IFC
- IFC logo
- Country: Canada
- Broadcast area: Nationwide
- Headquarters: Toronto, Ontario

Programming
- Picture format: 1080i (HDTV) (2016–2019) 480i (SDTV)

Ownership
- Owner: Corus Entertainment (branding licensed from AMC Networks) (Showcase Television Inc.)
- Sister channels: MovieTime Showcase Adult Swim

History
- Launched: August 15, 2001; 25 years ago
- Closed: September 30, 2019; 6 years ago
- Replaced by: Crave (streaming) Much (linear)

= IFC (Canadian TV channel) =

Canadian TV channel (2001–2019)

IFC was a Canadian English language specialty channel. The channel was owned by Showcase Television, Inc., a subsidairy of Corus Entertainment known to broadcast independent films, documentaries, and television series.

The channel was launched on August 15, 2001 by Salter Street Films with the name licensed from the American company Rainbow Media (now known as AMC Networks), the owner of IFC, but the company was acquired by Alliance Atlantis later that year. After various ownership changes, the channel ceased operations on September 30, 2019.

==History==
In November 2000, a joint venture between Salter Street Films (95%) and Triptych Media Inc. (5%) were awarded a broadcasting licence by the Canadian Radio-television and Telecommunications Commission (CRTC) for a channel called The Independent Film Channel Canada, intended to emulate the American IFC service, the channel was described as "a national English-language Category 1 specialty television service consisting of dramatic and non-fiction short and feature-length independent films, and programs focusing on the independent film-making process, film makers and film festivals."

On February 9, 2001, the CRTC approved a proposed corporate restructuring that would allow Salter Street Films acquire Triptych Media's 5% in the service. Three days later, on February 12, Alliance Atlantis announced that it would be purchasing Salter Street Films, acquiring the licence for the Independent Film Channel Canada in the process.

The channel was launched on August 15, 2001 as Independent Film Channel or IFC, under the sole ownership of Salter Street Films, with its name licensed from its American counterpart, IFC. In December 2001, the CRTC approved the purchase Salter Street Films by Alliance Atlantis.
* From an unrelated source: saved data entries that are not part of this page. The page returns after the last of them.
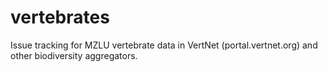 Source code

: # vertebrates
Issue tracking for MZLU vertebrate data in VertNet (portal.vertnet.org) and other biodiversity aggregators.
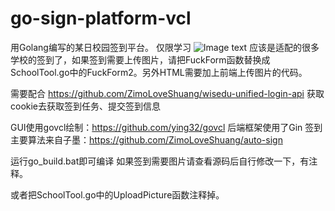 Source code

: # go-sign-platform-vcl

用Golang编写的某日校园签到平台。
仅限学习
![Image text](https://github.com/buhuang28/go-sign-platform/blob/main/QQ%E5%9B%BE%E7%89%8720210112161446.png)
应该是适配的很多学校的签到了，如果签到需要上传图片，请把FuckForm函数替换成SchoolTool.go中的FuckForm2。另外HTML需要加上前端上传图片的代码。

需要配合 https://github.com/ZimoLoveShuang/wisedu-unified-login-api 获取cookie去获取签到任务、提交签到信息

GUI使用govcl绘制：https://github.com/ying32/govcl
后端框架使用了Gin
签到主要算法来自子墨：https://github.com/ZimoLoveShuang/auto-sign

运行go_build.bat即可编译
如果签到需要图片请查看源码后自行修改一下，有注释。

或者把SchoolTool.go中的UploadPicture函数注释掉。

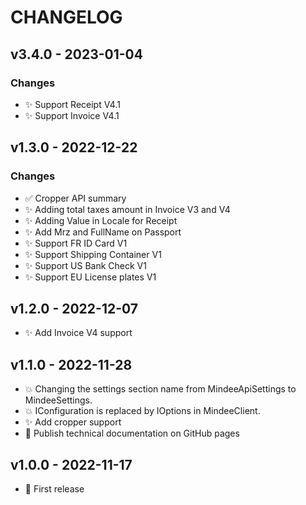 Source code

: # CHANGELOG

## v3.4.0 - 2023-01-04
### Changes
* :sparkles: Support Receipt V4.1
* :sparkles: Support Invoice V4.1

## v1.3.0 - 2022-12-22

### Changes
* :white_check_mark: Cropper API summary
* :sparkles: Adding total taxes amount in Invoice V3 and V4
* :sparkles: Adding Value in Locale for Receipt
* :sparkles: Add Mrz and FullName on Passport
* :sparkles: Support FR ID Card V1
* :sparkles: Support Shipping Container V1
* :sparkles: Support US Bank Check V1
* :sparkles: Support EU License plates V1

## v1.2.0 - 2022-12-07

* :sparkles: Add Invoice V4 support

## v1.1.0 - 2022-11-28

* :boom: Changing the settings section name from MindeeApiSettings to MindeeSettings.
* :boom: IConfiguration is replaced by IOptions<MindeeSettings> in MindeeClient.
* :sparkles: Add cropper support
* :memo: Publish technical documentation on GitHub pages

## v1.0.0 - 2022-11-17

* :tada: First release
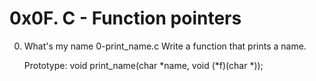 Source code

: # 0x0F. C - Function pointers

0. What's my name
0-print_name.c
Write a function that prints a name.

    Prototype: void print_name(char *name, void (*f)(char *));

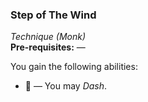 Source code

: ### Step of The Wind
*Technique (Monk)*  
**Pre-requisites:** —  

You gain the following abilities:
* 🔵 — You may *Dash*.
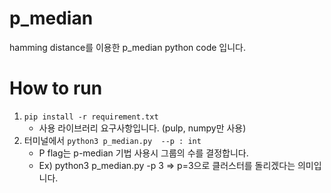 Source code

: # p_median
hamming distance를 이용한 p_median python code 입니다.
# How to run
1.	`pip install -r requirement.txt`
    -	사용 라이브러리 요구사항입니다. (pulp, numpy만 사용)
2.	터미널에서 `python3 p_median.py  --p : int`
    -	P flag는 p-median 기법 사용시 그룹의 수를 결정합니다.
    -	Ex) python3 p_median.py -p 3 => p=3으로 클러스터를 돌리겠다는 의미입니다.

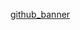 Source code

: [github_banner](https://user-images.githubusercontent.com/74931027/157985755-bd89818f-f092-4a92-b0b1-f85c9e7c02ae.png)
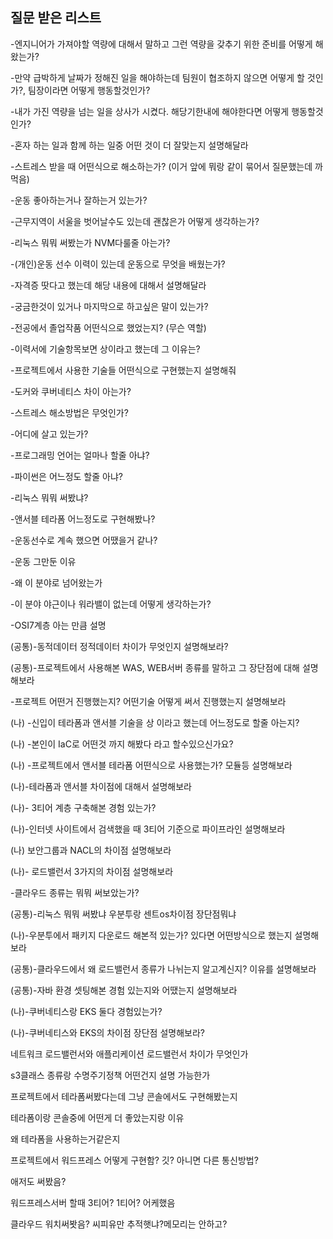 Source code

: ## 질문 받은 리스트
-엔지니어가 가져야할 역량에 대해서 말하고 그런 역량을 갖추기 위한 준비를 어떻게 해왔는가?

-만약 급박하게 날짜가 정해진 일을 해야하는데 팀원이 협조하지 않으면 어떻게 할 것인가?, 팀장이라면 어떻게 행동할것인가?

-내가 가진 역량을 넘는 일을 상사가 시켰다. 해당기한내에 해야한다면 어떻게 행동할것인가?

-혼자 하는 일과 함께 하는 일중 어떤 것이 더 잘맞는지 설명해달라

-스트레스 받을 때 어떤식으로 해소하는가? (이거 앞에 뭐랑 같이 묶어서 질문했는데 까먹음)

-운동 좋아하는거나 잘하는거 있는가?

-근무지역이 서울을 벗어날수도 있는데 괜찮은가 어떻게 생각하는가?

-리눅스 뭐뭐 써봤는가 NVM다룰줄 아는가?

-(개인)운동 선수 이력이 있는데 운동으로 무엇을 배웠는가?

-자격증 땃다고 했는데 해당 내용에 대해서 설명해달라

-궁금한것이 있거나 마지막으로 하고싶은 말이 있는가?

-전공에서 졸업작품 어떤식으로 했었는지? (무슨 역할)

-이력서에 기술항목보면 상이라고 했는데 그 이유는?

-프로젝트에서 사용한 기술들 어떤식으로 구현했는지 설명해줘

-도커와 쿠버네티스 차이 아는가?

-스트레스 해소방법은 무엇인가?

-어디에 살고 있는가?

-프로그래밍 언어는 얼마나 할줄 아냐?

-파이썬은 어느정도 할줄 아냐?

-리눅스 뭐뭐 써봤냐?

-앤서블 테라폼 어느정도로 구현해봤나?

-운동선수로 계속 했으면 어땠을거 같나?

-운동 그만둔 이유

-왜 이 분야로 넘어왔는가

-이 분야 야근이나 워라밸이 없는데 어떻게 생각하는가?

-OSI7계층 아는 만큼 설명

(공통)-동적데이터 정적데이터 차이가 무엇인지 설명해보라?

(공통)-프로젝트에서 사용해본 WAS, WEB서버 종류를 말하고 그 장단점에 대해 설명해보라

-프로젝트 어떤거 진행했는지? 어떤기술 어떻게 써서 진행했는지 설명해보라

(나) -신입이 테라폼과 앤서블 기술을 상 이라고 했는데 어느정도로 할줄 아는지?

(나) -본인이 IaC로 어떤것 까지 해봤다 라고 할수있으신가요?

(나) -프로젝트에서 앤서블 테라폼 어떤식으로 사용했는가? 모듈등 설명해보라

(나)-테라폼과 앤서블 차이점에 대해서 설명해보라

(나)- 3티어 계층 구축해본 경험 있는가?

(나)-인터넷 사이트에서 검색했을 때 3티어 기준으로 파이프라인 설명해보라

(나) 보안그룹과 NACL의 차이점 설명해보라

(나)- 로드밸런서 3가지의 차이점 설명해보라

-클라우드 종류는 뭐뭐 써보았는가?

(공통)-리눅스 뭐뭐 써봤냐 우분투랑 센트os차이점 장단점뭐냐

(나)-우분투에서 패키지 다운로드 해본적 있는가? 있다면 어떤방식으로 했는지 설명해보라

(공통)-클라우드에서 왜 로드밸런서 종류가 나뉘는지 알고계신지? 이유를 설명해보라

(공통)-자바 환경 셋팅해본 경험 있는지와 어땠는지 설명해보라

(나)-쿠버네티스랑 EKS 둘다 경험있는가?

(나)-쿠버네티스와 EKS의 차이점 장단점 설명해보라?

네트워크 로드밸런서와 애플리케이션 로드밸런서 차이가 무엇인가

s3클래스 종류랑 수명주기정책 어떤건지 설명 가능한가

프로젝트에서 테라폼써봤다는데 그냥 콘솔에서도 구현해봤는지

테라폼이랑 콘솔중에 어떤게 더 좋았는지랑 이유

왜 테라폼을 사용하는거같은지

프로젝트에서 워드프레스 어떻게 구현함? 깃? 아니면 다른 통신방법?

애저도 써봤음?

워드프레스서버 할때 3티어? 1티어? 어케했음

클라우드 워치써봣음? 씨피유만 추적햇냐?메모리는 안하고?

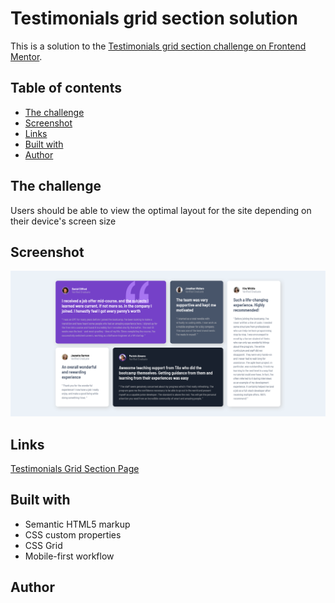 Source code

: # Testimonials grid section solution

This is a solution to the [Testimonials grid section challenge on Frontend Mentor](https://www.frontendmentor.io/challenges/testimonials-grid-section-Nnw6J7Un7).

## Table of contents
- [The challenge](#the-challenge)
- [Screenshot](#screenshot)
- [Links](#links)
- [Built with](#built-with)
- [Author](#author)


## The challenge

Users should be able to view the optimal layout for the site depending on their device's screen size

## Screenshot

![](./images/Screenshot.png)

## Links

[Testimonials Grid Section Page](https://axinitm.github.io/FM-Testimonials-grid-section/)

## Built with

- Semantic HTML5 markup
- CSS custom properties
- CSS Grid
- Mobile-first workflow

## Author
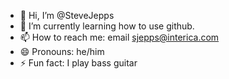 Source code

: - 👋 Hi, I’m @SteveJepps
- 🌱 I’m currently learning how to use github.
- 📫 How to reach me: email sjepps@interica.com
- 😄 Pronouns: he/him
- ⚡ Fun fact: I play bass guitar

<!---
SteveJepps/SteveJepps is a ✨ special ✨ repository because its `README.md` (this file) appears on your GitHub profile.
You can click the Preview link to take a look at your changes.
--->
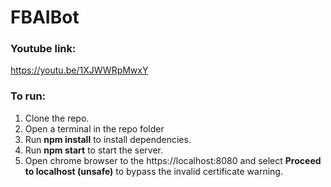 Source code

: # FBAIBot

### Youtube link:
https://youtu.be/1XJWWRpMwxY

### To run:
1. Clone the repo.
2. Open a terminal in the repo folder
3. Run **npm install** to install dependencies.
4. Run **npm start** to start the server.
5. Open chrome browser to the https://localhost:8080 and select **Proceed to localhost (unsafe)** to bypass the invalid certificate warning.
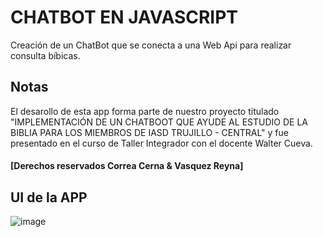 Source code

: # CHATBOT EN JAVASCRIPT
Creación de un ChatBot que se conecta a una Web Api para realizar consulta bíbicas.
## Notas
El desarollo de esta app forma parte de nuestro proyecto titulado "IMPLEMENTACIÓN DE UN CHATBOOT QUE AYUDE AL ESTUDIO DE LA BIBLIA PARA LOS MIEMBROS DE IASD TRUJILLO - CENTRAL" y fue presentado en el curso de Taller Integrador con el docente Walter Cueva.
#### [Derechos reservados Correa Cerna & Vasquez Reyna]
## UI de la APP
![image](https://github.com/Jhonatan141200/chatbot-javascript/assets/83673179/275944da-7eb9-481e-8a1d-c1d3fd401ded)


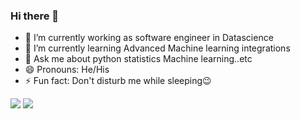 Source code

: ### Hi there 👋
- 🔭 I’m currently working as software engineer in Datascience
- 🌱 I’m currently learning Advanced Machine learning integrations
- 💬 Ask me about python statistics Machine learning..etc
- 😄 Pronouns: He/His
- ⚡ Fun fact: Don't disturb me while sleeping😉
<img src ='https://github-readme-stats.vercel.app/api?username=akpythonyt&show_icons=true&theme=dark'>
<img src ='https://github-readme-stats.vercel.app/api/top-langs/?username=akpythonyt&layout=compact&theme=dark'>
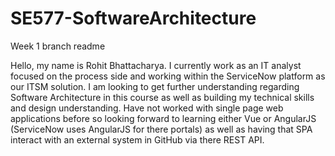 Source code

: # SE577-SoftwareArchitecture
Week 1 branch readme

Hello, my name is Rohit Bhattacharya. I currently work as an IT analyst focused on the process side and working within the ServiceNow platform as our ITSM solution. I am looking to get further understanding regarding Software Architecture in this course as well as building my technical skills and design understanding. Have not worked with single page web applications before so looking forward to learning either Vue or AngularJS (ServiceNow uses AngularJS for there portals) as well as having that SPA interact with an external system in GitHub via there REST API. 
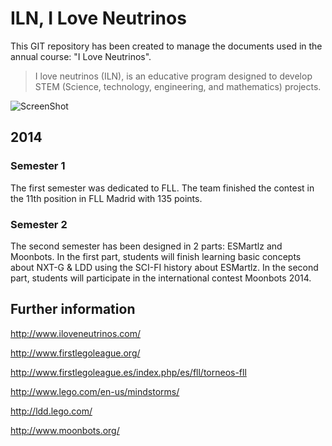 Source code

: ILN, I Love Neutrinos
=====================

This GIT repository has been created to manage the documents used in the annual course: "I Love Neutrinos". 

> I love neutrinos (ILN), is an educative program designed to develop STEM (Science, technology, engineering, and mathematics) projects.

![ScreenShot](https://raw.github.com/jabrena/ILN/master/2014/ldd/Cube1/Cube1.png)

## 2014

### Semester 1

The first semester was dedicated to FLL. The team finished the contest in the 11th position in FLL Madrid with 135 points.

### Semester 2

The second semester has been designed in 2 parts: ESMartlz and Moonbots. In the first part, students will finish learning basic concepts about NXT-G & LDD using the SCI-FI history about ESMartlz. In the second part, students will participate in the international contest Moonbots 2014.

## Further information ##

http://www.iloveneutrinos.com/

http://www.firstlegoleague.org/

http://www.firstlegoleague.es/index.php/es/fll/torneos-fll

http://www.lego.com/en-us/mindstorms/

http://ldd.lego.com/

http://www.moonbots.org/
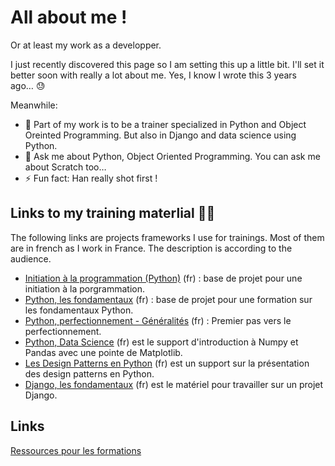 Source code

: # All about me !

Or at least my work as a developper.

I just recently discovered this page so I am setting this up a little bit. I'll set it better soon with really a lot about me. Yes, I know I wrote this 3 years ago… 😓

Meanwhile:
- 🔭 Part of my work is to be a trainer specialized in Python and Object Oreinted Programming. But also in Django and data science using Python.
- 💬 Ask me about Python, Object Oriented Programming. You can ask me about Scratch too…
- ⚡ Fun fact: Han really shot first !

## Links to my training materlial 👨‍🏫
The following links are projects frameworks I use for trainings. Most of them are in french as I work in France. The description is according to the audience.
 * [Initiation à la programmation (Python)](https://github.com/darko-itpro/formation-initiation_programmation_Python) (fr) : base de projet pour une initiation à la porgrammation.
 * [Python, les fondamentaux](https://github.com/darko-itpro/formation-Python_fondamentaux) (fr) : base de projet pour une formation sur les fondamentaux Python.
 * [Python, perfectionnement - Généralités](https://github.com/darko-itpro/formation-Python_perfectionnement_bases) (fr) : Premier pas vers le perfectionnement.
 * [Python, Data Science](https://github.com/darko-itpro/python-data_science) (fr) est le support d'introduction à Numpy et Pandas avec une pointe de Matplotlib.
 * [Les Design Patterns en Python](https://github.com/darko-itpro/formation_python_design_patterns) (fr) est un support sur la présentation des design patterns en Python.
 * [Django, les fondamentaux](https://github.com/darko-itpro/formation-Django_fondamentaux) (fr) est le matériel pour travailler sur un projet Django.

## Links
[Ressources pour les formations](https://bit.ly/3uh2MEQ)

<!--
**darko-itpro/darko-itpro** is a ✨ _special_ ✨ repository because its `README.md` (this file) appears on your GitHub profile.

Here are some ideas to get you started:

- 🔭 I’m currently working on ...
- 🌱 I’m currently learning ...
- 👯 I’m looking to collaborate on ...
- 🤔 I’m looking for help with ...
- 💬 Ask me about ...
- 📫 How to reach me: ...
- 😄 Pronouns: ...
- ⚡ Fun fact: ...
-->
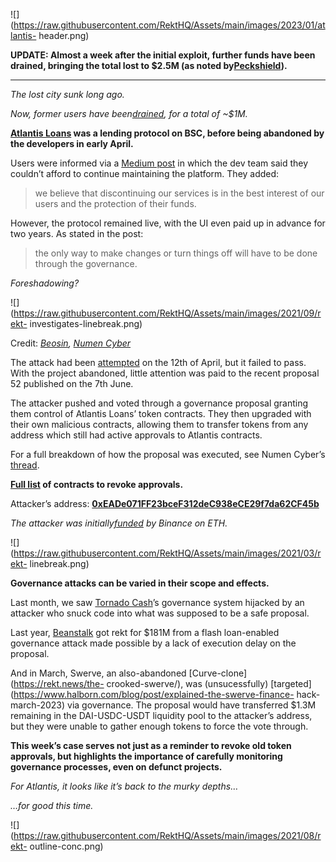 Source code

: ![](https://raw.githubusercontent.com/RektHQ/Assets/main/images/2023/01/atlantis-
header.png)

**UPDATE: Almost a week after the initial exploit, further funds have been
drained, bringing the total lost to $2.5M (as noted
by[Peckshield](https://twitter.com/PeckShieldAlert/status/1669659095866175489)).**

* * *

 _The lost city sunk long ago._

 _Now, former users have
been[drained](https://twitter.com/0xJ1M/status/1667466456622137346), for a
total of ~$1M._

 **[Atlantis Loans](https://atlantis.loans/) was a lending protocol on BSC,
before being abandoned by the developers in early April.**

Users were informed via a [Medium
post](https://medium.com/@atlantisfinance/dear-atlantis-community-712307f91a7)
in which the dev team said they couldn’t afford to continue maintaining the
platform. They added:

> we believe that discontinuing our services is in the best interest of our
> users and the protection of their funds.

However, the protocol remained live, with the UI even paid up in advance for
two years. As stated in the post:

> the only way to make changes or turn things off will have to be done through
> the governance.

 _Foreshadowing?_

![](https://raw.githubusercontent.com/RektHQ/Assets/main/images/2021/09/rekt-
investigates-linebreak.png)

Credit: _[Beosin](https://twitter.com/BeosinAlert/status/1667790289946435584),
[Numen Cyber](https://twitter.com/numencyber/status/1667582488338890752)_

The attack had been
[attempted](https://twitter.com/BeosinAlert/status/1667790306627162117) on the
12th of April, but it failed to pass. With the project abandoned, little
attention was paid to the recent proposal 52 published on the 7th June.

The attacker pushed and voted through a governance proposal granting them
control of Atlantis Loans’ token contracts. They then upgraded with their own
malicious contracts, allowing them to transfer tokens from any address which
still had active approvals to Atlantis contracts.

For a full breakdown of how the proposal was executed, see Numen Cyber’s
[thread](https://twitter.com/numencyber/status/1667582488338890752).

 **[Full list](https://twitter.com/BeosinAlert/status/1667790854201962497) of
contracts to revoke approvals.**

Attacker’s address:
**[0xEADe071FF23bceF312deC938eCE29f7da62CF45b](https://bscscan.com/address/0xEADe071FF23bceF312deC938eCE29f7da62CF45b)**

 _The attacker was
initially[funded](https://etherscan.io/tx/0x55ad989cf27d3898a014fc837f10612b25d156f85780b421c9bdff9a281e1c08)
by Binance on ETH._

![](https://raw.githubusercontent.com/RektHQ/Assets/main/images/2021/03/rekt-
linebreak.png)

 **Governance attacks can be varied in their scope and effects.**

Last month, we saw [Tornado Cash](https://rekt.news/tornado-gov-rekt/)’s
governance system hijacked by an attacker who snuck code into what was
supposed to be a safe proposal.

Last year, [Beanstalk](https://rekt.news/beanstalk-rekt/) got rekt for $181M
from a flash loan-enabled governance attack made possible by a lack of
execution delay on the proposal.

And in March, Swerve, an also-abandoned [Curve-clone](https://rekt.news/the-
crooked-swerve/), was (unsucessfully)
[targeted](https://www.halborn.com/blog/post/explained-the-swerve-finance-
hack-march-2023) via governance. The proposal would have transferred $1.3M
remaining in the DAI-USDC-USDT liquidity pool to the attacker’s address, but
they were unable to gather enough tokens to force the vote through.

 **This week’s case serves not just as a reminder to revoke old token
approvals, but highlights the importance of carefully monitoring governance
processes, even on defunct projects.**

 _For Atlantis, it looks like it’s back to the murky depths…_

 _…for good this time._

![](https://raw.githubusercontent.com/RektHQ/Assets/main/images/2021/08/rekt-
outline-conc.png)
On January 18, 2008, a joint venture between Canwest and Goldman Sachs Alternatives known as CW Media, acquired control of IFC through its purchase of Alliance Atlantis' broadcasting assets, which were placed in a trust in August 2007. On October 27, 2010, ownership changed again as Shaw Communications gained control of IFC as a result of its acquisition of Canwest and Goldman Sachs' interest in CW Media.

On April 1, 2016, IFC's parent company Shaw Media was sold to Corus Entertainment.

In July 2019, various cable operators reported that the channel would be shut down alongside CosmoTV on September 30, 2019. Its license was returned to the CRTC on November 4, 2019.

In 2022, Bell Canada, the owner of its media division, entered an agreement with AMC Networks to carry IFC Films Unlimited on its Fibe TV service. Most of the programs that were aired on IFC Canada now airs on Crave and Much.

==Programming==
Like its U.S. namesake, the channel originally focused almost exclusively on smaller independent films. However, it eventually broadened its programming to include more mainstream films as many independent studios became divisions of major film companies. It also de-emphasized the use of the full Independent Film Channel name in favor of the IFC acronym, possibly due to the decreasing number of independent films in its programming lineup. The channel still utilized the 2001 IFC logo rather than the current-day American version, which was still used by IFC Films at the time of the network's closure.

IFC also began to regularly air TV series. These were mostly second-run programs that previously aired on other Canadian channels, such as sister channel Showcase. None of the American version's original programming aired on this channel; they had instead been picked up by competing Canadian channels. For example, Portlandia premiered on Super Channel and aired in syndication on BiteTV (Now Makeful). For a number of years, it mainly carried content from the American cable network Showtime under a licensing agreement with that network's owner, the CBS Corporation.

As of December 2013, Bell Media, the rival broadcaster of IFC Canada's parent company Corus Entertainment, had an exclusive deal for the American channel's original programming; including The Spoils of Babylon (which premiered on The Movie Network) and Comedy Bang! Bang! (which currently airs on MuchMusic), as well as past shows.